About this task: Once you find the line containing "This document provides" in the data below, copy it and each following line exactly, up to and including the line containing "- [How do I", and nothing else.

Records for this task:
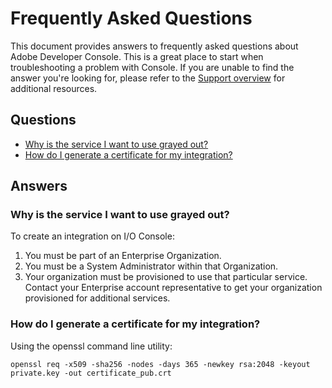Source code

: # Frequently Asked Questions

This document provides answers to frequently asked questions about Adobe Developer Console. This is a great place to start when troubleshooting a problem with Console. If you are unable to find the answer you're looking for, please refer to the [Support overview](support.md) for additional resources.

## Questions

- [Why is the service I want to use grayed out?](#why-is-the-service-i-want-to-use-grayed-out)
- [How do I generate a certificate for my integration?](#how-do-i-generate-a-certificate-for-my-integration)


## Answers

### Why is the service I want to use grayed out?

To create an integration on I/O Console: 

1. You must be part of an Enterprise Organization.
2. You must be a System Administrator within that Organization.
3. Your organization must be provisioned to use that particular service. Contact your Enterprise account representative to get your organization provisioned for additional services.

### How do I generate a certificate for my integration?

Using the openssl command line utility:

```
openssl req -x509 -sha256 -nodes -days 365 -newkey rsa:2048 -keyout private.key -out certificate_pub.crt
```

Answer space:
This document provides answers to frequently asked questions about Adobe Developer Console. This is a great place to start when troubleshooting a problem with Console. If you are unable to find the answer you're looking for, please refer to the [Support overview](support.md) for additional resources.

## Questions

- [Why is the service I want to use grayed out?](#why-is-the-service-i-want-to-use-grayed-out)
- [How do I generate a certificate for my integration?](#how-do-i-generate-a-certificate-for-my-integration)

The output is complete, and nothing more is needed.